| What you should do |
If a line in the entries below includes "predicting", show that line.

| Data for analysis |
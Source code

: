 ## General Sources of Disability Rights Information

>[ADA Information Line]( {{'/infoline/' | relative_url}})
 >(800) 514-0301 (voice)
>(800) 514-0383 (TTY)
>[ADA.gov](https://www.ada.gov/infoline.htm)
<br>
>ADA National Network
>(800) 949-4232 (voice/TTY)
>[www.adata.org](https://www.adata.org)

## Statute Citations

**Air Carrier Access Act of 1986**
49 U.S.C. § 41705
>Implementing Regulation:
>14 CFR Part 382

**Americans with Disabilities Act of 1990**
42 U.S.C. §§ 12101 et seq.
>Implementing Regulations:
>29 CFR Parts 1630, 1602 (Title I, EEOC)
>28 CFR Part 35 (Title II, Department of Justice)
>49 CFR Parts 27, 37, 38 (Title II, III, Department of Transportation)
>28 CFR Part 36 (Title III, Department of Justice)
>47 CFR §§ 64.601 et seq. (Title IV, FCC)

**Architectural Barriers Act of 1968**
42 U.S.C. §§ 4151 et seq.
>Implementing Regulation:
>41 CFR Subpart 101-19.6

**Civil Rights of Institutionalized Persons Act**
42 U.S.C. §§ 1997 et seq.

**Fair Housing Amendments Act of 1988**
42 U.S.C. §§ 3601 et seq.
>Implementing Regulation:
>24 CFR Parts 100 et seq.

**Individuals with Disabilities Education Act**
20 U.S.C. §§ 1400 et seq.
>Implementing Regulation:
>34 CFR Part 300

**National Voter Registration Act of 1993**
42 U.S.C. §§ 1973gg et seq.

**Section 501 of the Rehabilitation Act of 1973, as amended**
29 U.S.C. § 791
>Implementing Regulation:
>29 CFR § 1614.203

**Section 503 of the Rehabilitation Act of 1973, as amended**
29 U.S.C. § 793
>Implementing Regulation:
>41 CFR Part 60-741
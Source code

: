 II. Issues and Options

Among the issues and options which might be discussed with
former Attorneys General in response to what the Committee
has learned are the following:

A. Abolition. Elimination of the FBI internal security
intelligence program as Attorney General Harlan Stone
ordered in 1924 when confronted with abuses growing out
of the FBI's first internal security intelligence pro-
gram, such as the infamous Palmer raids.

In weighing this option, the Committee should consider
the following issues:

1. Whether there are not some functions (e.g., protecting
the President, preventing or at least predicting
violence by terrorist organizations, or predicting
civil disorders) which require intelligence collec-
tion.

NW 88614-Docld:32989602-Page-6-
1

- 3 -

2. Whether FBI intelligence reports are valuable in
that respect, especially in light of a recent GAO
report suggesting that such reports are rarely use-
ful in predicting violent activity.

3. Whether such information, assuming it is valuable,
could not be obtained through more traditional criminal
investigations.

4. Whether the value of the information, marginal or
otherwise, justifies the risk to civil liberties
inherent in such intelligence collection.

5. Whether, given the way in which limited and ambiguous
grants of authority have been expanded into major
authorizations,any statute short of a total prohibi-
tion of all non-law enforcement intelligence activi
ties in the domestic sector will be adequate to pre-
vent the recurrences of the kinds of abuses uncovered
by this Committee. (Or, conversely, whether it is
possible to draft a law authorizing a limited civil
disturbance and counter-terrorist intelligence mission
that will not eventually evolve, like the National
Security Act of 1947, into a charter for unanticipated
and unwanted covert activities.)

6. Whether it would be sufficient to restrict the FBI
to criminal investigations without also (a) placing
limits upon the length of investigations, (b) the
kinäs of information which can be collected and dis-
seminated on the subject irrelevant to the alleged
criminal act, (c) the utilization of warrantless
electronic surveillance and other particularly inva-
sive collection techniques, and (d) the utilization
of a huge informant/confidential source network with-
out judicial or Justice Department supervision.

---

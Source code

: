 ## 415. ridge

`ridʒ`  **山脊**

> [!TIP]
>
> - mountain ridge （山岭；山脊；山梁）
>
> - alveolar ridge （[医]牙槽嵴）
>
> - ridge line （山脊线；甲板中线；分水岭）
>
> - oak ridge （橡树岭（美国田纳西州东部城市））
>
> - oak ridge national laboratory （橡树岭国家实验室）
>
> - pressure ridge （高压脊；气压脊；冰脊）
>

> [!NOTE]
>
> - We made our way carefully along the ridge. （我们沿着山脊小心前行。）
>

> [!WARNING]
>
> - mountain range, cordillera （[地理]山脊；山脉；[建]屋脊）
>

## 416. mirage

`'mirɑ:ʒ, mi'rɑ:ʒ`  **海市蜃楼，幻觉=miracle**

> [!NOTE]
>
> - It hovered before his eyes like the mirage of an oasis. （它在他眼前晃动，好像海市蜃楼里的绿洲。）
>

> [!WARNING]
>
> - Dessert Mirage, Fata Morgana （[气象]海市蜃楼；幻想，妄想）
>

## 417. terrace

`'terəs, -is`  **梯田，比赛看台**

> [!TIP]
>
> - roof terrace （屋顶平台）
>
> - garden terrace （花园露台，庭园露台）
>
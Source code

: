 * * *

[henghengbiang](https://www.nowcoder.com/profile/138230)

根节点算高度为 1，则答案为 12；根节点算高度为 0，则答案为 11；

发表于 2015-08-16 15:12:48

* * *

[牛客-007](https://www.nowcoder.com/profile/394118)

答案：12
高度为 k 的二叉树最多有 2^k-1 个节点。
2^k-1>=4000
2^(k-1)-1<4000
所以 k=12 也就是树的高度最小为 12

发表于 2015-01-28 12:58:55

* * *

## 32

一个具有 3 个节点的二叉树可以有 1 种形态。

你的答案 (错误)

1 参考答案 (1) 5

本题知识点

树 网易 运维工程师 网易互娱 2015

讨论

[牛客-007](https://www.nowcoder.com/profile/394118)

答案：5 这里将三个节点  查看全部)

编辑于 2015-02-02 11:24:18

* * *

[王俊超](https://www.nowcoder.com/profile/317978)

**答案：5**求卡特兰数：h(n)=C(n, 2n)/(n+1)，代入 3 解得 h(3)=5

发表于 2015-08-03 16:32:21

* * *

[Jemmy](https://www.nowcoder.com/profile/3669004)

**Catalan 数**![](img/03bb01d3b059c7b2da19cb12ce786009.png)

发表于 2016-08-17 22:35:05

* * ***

--

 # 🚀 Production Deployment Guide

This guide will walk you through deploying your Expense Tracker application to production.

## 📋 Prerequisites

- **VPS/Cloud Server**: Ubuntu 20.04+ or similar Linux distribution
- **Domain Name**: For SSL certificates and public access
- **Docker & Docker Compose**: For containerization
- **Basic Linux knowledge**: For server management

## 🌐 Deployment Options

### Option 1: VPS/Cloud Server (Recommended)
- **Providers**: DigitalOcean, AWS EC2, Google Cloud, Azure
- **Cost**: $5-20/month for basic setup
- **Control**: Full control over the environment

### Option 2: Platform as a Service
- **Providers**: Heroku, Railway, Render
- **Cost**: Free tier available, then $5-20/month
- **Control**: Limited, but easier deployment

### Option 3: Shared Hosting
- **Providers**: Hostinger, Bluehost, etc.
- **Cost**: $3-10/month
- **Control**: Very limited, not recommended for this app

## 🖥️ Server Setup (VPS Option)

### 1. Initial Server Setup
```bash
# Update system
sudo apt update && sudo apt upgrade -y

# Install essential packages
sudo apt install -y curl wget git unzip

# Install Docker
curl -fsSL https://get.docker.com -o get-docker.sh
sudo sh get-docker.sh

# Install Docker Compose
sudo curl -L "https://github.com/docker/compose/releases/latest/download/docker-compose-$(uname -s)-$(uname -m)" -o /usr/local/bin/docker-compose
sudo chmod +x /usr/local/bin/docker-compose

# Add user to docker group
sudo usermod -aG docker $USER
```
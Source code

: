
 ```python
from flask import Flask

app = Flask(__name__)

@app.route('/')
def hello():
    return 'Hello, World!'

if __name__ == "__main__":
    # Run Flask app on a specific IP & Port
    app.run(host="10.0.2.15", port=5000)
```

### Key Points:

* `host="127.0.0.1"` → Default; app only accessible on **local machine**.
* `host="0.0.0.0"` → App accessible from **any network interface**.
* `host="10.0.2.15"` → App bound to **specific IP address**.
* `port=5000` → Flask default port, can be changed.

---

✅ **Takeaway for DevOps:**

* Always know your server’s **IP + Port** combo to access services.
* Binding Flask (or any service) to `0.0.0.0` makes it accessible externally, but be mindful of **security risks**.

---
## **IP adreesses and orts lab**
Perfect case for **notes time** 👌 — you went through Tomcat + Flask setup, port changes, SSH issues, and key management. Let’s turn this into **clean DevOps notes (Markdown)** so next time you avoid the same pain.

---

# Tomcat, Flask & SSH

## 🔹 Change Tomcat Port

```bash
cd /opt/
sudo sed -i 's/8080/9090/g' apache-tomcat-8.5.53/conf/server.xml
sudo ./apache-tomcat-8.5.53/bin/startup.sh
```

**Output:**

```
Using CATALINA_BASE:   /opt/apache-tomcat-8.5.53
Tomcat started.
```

| Task output |
the President, preventing or at least predicting
violence by terrorist organizations, or predicting
ful in predicting violent activity.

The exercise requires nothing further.